(Collected data)
★ ★ ★ ★ ★
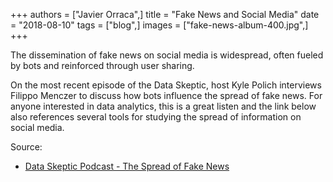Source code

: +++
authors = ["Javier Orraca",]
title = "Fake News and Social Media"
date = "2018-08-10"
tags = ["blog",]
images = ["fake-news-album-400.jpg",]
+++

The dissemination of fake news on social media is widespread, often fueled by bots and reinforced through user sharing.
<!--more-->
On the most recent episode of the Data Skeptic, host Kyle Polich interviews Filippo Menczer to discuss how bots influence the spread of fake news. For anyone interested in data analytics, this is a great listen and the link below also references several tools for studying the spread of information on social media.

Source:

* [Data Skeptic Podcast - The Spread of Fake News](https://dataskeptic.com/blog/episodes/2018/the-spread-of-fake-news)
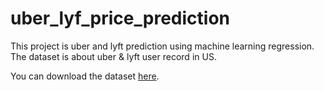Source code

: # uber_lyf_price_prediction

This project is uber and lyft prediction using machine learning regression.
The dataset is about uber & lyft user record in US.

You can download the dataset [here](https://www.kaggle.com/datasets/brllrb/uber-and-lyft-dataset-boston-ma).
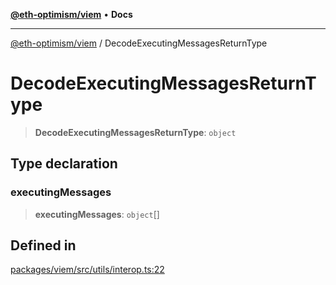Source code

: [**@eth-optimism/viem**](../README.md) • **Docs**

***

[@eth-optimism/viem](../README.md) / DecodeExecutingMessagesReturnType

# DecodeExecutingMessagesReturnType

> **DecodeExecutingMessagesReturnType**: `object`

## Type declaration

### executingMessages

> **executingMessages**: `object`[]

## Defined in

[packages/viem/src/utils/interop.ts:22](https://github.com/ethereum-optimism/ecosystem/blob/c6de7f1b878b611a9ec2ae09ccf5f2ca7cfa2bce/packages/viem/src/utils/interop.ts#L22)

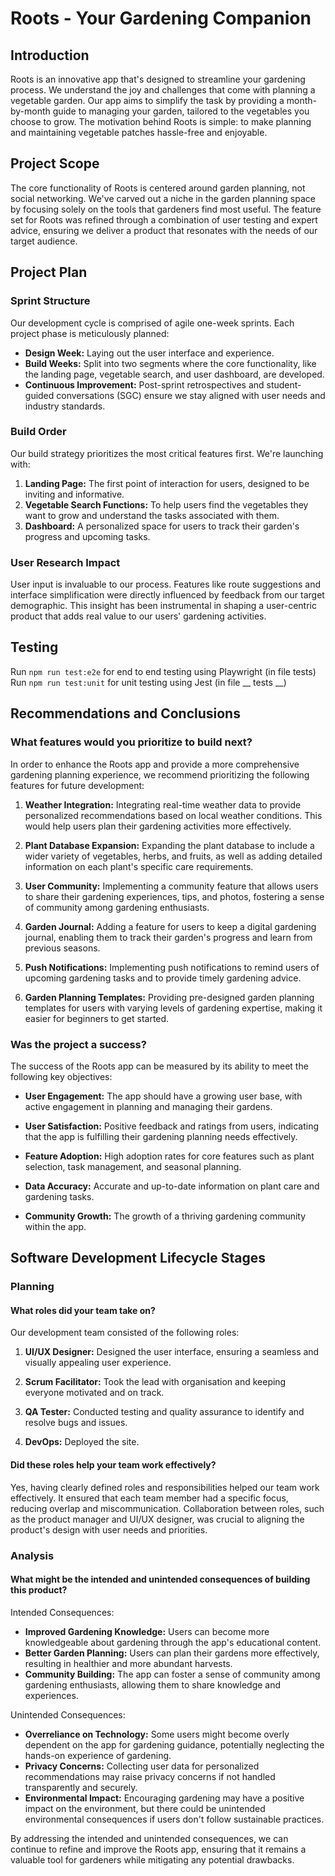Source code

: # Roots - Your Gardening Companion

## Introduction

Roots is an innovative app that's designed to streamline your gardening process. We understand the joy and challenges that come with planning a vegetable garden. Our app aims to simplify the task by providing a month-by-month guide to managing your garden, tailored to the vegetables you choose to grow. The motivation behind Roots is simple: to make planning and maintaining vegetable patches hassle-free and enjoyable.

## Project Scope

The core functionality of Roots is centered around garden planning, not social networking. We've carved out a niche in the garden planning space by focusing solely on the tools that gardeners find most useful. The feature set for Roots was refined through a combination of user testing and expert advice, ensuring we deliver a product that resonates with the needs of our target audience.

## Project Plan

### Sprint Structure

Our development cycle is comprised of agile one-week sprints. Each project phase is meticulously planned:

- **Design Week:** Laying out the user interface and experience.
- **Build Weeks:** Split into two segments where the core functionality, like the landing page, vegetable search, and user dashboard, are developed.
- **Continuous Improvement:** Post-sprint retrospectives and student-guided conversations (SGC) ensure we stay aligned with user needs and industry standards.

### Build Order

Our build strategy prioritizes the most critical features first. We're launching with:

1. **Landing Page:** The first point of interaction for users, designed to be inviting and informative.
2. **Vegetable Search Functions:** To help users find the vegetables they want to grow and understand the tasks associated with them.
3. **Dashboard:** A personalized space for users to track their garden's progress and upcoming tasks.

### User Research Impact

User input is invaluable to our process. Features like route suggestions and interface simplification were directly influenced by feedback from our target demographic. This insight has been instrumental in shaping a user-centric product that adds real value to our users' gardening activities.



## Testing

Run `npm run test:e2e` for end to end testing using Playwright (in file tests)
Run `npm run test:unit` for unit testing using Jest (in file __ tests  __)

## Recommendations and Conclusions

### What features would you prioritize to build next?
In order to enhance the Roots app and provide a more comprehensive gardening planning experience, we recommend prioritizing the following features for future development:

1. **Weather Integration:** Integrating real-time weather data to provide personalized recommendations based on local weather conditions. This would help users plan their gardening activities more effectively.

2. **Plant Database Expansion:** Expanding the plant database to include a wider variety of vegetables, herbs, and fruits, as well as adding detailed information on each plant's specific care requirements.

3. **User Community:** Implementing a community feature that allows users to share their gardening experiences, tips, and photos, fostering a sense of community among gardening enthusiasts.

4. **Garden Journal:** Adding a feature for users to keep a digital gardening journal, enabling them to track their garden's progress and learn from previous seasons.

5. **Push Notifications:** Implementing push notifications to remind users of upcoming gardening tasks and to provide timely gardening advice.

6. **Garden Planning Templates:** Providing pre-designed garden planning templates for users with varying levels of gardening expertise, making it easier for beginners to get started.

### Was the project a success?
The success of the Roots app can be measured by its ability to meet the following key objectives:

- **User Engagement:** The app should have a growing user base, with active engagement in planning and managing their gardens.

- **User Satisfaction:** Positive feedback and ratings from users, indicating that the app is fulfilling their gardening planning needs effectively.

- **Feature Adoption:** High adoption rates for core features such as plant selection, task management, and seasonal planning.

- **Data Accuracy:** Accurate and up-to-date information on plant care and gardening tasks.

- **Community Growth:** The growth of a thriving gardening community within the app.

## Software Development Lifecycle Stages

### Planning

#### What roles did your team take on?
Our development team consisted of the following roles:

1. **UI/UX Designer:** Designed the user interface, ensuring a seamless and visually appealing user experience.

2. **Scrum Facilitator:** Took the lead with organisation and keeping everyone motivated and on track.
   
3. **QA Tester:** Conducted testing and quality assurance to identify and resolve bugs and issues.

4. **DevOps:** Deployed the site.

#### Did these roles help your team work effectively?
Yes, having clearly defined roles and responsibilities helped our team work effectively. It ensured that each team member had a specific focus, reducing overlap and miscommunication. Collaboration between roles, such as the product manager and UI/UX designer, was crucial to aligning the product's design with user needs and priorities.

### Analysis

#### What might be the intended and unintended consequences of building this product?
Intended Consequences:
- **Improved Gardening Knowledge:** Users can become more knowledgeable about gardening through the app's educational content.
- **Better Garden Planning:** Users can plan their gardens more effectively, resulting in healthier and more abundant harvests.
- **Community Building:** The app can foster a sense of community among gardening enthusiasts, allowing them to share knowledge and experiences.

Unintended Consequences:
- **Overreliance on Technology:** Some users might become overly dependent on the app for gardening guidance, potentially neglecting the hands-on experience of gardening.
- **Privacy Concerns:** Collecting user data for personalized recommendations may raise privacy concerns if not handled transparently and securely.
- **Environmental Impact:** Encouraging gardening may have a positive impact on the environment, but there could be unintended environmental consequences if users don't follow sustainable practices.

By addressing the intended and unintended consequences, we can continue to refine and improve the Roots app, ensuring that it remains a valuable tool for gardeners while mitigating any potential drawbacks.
★ ★ ★ ★ ★
[Instructions for the task]
Once the pictures are set aside, repeat the remaining data word for word.

[Answer space]
Source code

: +++
authors = ["Javier Orraca",]
title = "Fake News and Social Media"
date = "2018-08-10"
tags = ["blog",]
images = ["fake-news-album-400.jpg",]
+++

The dissemination of fake news on social media is widespread, often fueled by bots and reinforced through user sharing.
<!--more-->
On the most recent episode of the Data Skeptic, host Kyle Polich interviews Filippo Menczer to discuss how bots influence the spread of fake news. For anyone interested in data analytics, this is a great listen and the link below also references several tools for studying the spread of information on social media.

Source:

* [Data Skeptic Podcast - The Spread of Fake News](https://dataskeptic.com/blog/episodes/2018/the-spread-of-fake-news)
Source code

: # uber_lyf_price_prediction

This project is uber and lyft prediction using machine learning regression.
The dataset is about uber & lyft user record in US.

You can download the dataset [here](https://www.kaggle.com/datasets/brllrb/uber-and-lyft-dataset-boston-ma).
Source code

: [**@eth-optimism/viem**](../README.md) • **Docs**

***

[@eth-optimism/viem](../README.md) / DecodeExecutingMessagesReturnType

# DecodeExecutingMessagesReturnType

> **DecodeExecutingMessagesReturnType**: `object`

## Type declaration

### executingMessages

> **executingMessages**: `object`[]

## Defined in

[packages/viem/src/utils/interop.ts:22](https://github.com/ethereum-optimism/ecosystem/blob/c6de7f1b878b611a9ec2ae09ccf5f2ca7cfa2bce/packages/viem/src/utils/interop.ts#L22)

Source code

: # Roots - Your Gardening Companion

## Introduction

Roots is an innovative app that's designed to streamline your gardening process. We understand the joy and challenges that come with planning a vegetable garden. Our app aims to simplify the task by providing a month-by-month guide to managing your garden, tailored to the vegetables you choose to grow. The motivation behind Roots is simple: to make planning and maintaining vegetable patches hassle-free and enjoyable.

## Project Scope

The core functionality of Roots is centered around garden planning, not social networking. We've carved out a niche in the garden planning space by focusing solely on the tools that gardeners find most useful. The feature set for Roots was refined through a combination of user testing and expert advice, ensuring we deliver a product that resonates with the needs of our target audience.

## Project Plan

### Sprint Structure

Our development cycle is comprised of agile one-week sprints. Each project phase is meticulously planned:

- **Design Week:** Laying out the user interface and experience.
- **Build Weeks:** Split into two segments where the core functionality, like the landing page, vegetable search, and user dashboard, are developed.
- **Continuous Improvement:** Post-sprint retrospectives and student-guided conversations (SGC) ensure we stay aligned with user needs and industry standards.

### Build Order

Our build strategy prioritizes the most critical features first. We're launching with:

1. **Landing Page:** The first point of interaction for users, designed to be inviting and informative.
2. **Vegetable Search Functions:** To help users find the vegetables they want to grow and understand the tasks associated with them.
3. **Dashboard:** A personalized space for users to track their garden's progress and upcoming tasks.

### User Research Impact

User input is invaluable to our process. Features like route suggestions and interface simplification were directly influenced by feedback from our target demographic. This insight has been instrumental in shaping a user-centric product that adds real value to our users' gardening activities.



## Testing

Run `npm run test:e2e` for end to end testing using Playwright (in file tests)
Run `npm run test:unit` for unit testing using Jest (in file __ tests  __)

## Recommendations and Conclusions

### What features would you prioritize to build next?
In order to enhance the Roots app and provide a more comprehensive gardening planning experience, we recommend prioritizing the following features for future development:

1. **Weather Integration:** Integrating real-time weather data to provide personalized recommendations based on local weather conditions. This would help users plan their gardening activities more effectively.

2. **Plant Database Expansion:** Expanding the plant database to include a wider variety of vegetables, herbs, and fruits, as well as adding detailed information on each plant's specific care requirements.

3. **User Community:** Implementing a community feature that allows users to share their gardening experiences, tips, and photos, fostering a sense of community among gardening enthusiasts.

4. **Garden Journal:** Adding a feature for users to keep a digital gardening journal, enabling them to track their garden's progress and learn from previous seasons.

5. **Push Notifications:** Implementing push notifications to remind users of upcoming gardening tasks and to provide timely gardening advice.

6. **Garden Planning Templates:** Providing pre-designed garden planning templates for users with varying levels of gardening expertise, making it easier for beginners to get started.

### Was the project a success?
The success of the Roots app can be measured by its ability to meet the following key objectives:

- **User Engagement:** The app should have a growing user base, with active engagement in planning and managing their gardens.

- **User Satisfaction:** Positive feedback and ratings from users, indicating that the app is fulfilling their gardening planning needs effectively.

- **Feature Adoption:** High adoption rates for core features such as plant selection, task management, and seasonal planning.

- **Data Accuracy:** Accurate and up-to-date information on plant care and gardening tasks.

- **Community Growth:** The growth of a thriving gardening community within the app.

## Software Development Lifecycle Stages

### Planning

#### What roles did your team take on?
Our development team consisted of the following roles:

1. **UI/UX Designer:** Designed the user interface, ensuring a seamless and visually appealing user experience.

2. **Scrum Facilitator:** Took the lead with organisation and keeping everyone motivated and on track.
   
3. **QA Tester:** Conducted testing and quality assurance to identify and resolve bugs and issues.

4. **DevOps:** Deployed the site.

#### Did these roles help your team work effectively?
Yes, having clearly defined roles and responsibilities helped our team work effectively. It ensured that each team member had a specific focus, reducing overlap and miscommunication. Collaboration between roles, such as the product manager and UI/UX designer, was crucial to aligning the product's design with user needs and priorities.

### Analysis

#### What might be the intended and unintended consequences of building this product?
Intended Consequences:
- **Improved Gardening Knowledge:** Users can become more knowledgeable about gardening through the app's educational content.
- **Better Garden Planning:** Users can plan their gardens more effectively, resulting in healthier and more abundant harvests.
- **Community Building:** The app can foster a sense of community among gardening enthusiasts, allowing them to share knowledge and experiences.

Unintended Consequences:
- **Overreliance on Technology:** Some users might become overly dependent on the app for gardening guidance, potentially neglecting the hands-on experience of gardening.
- **Privacy Concerns:** Collecting user data for personalized recommendations may raise privacy concerns if not handled transparently and securely.
- **Environmental Impact:** Encouraging gardening may have a positive impact on the environment, but there could be unintended environmental consequences if users don't follow sustainable practices.

By addressing the intended and unintended consequences, we can continue to refine and improve the Roots app, ensuring that it remains a valuable tool for gardeners while mitigating any potential drawbacks.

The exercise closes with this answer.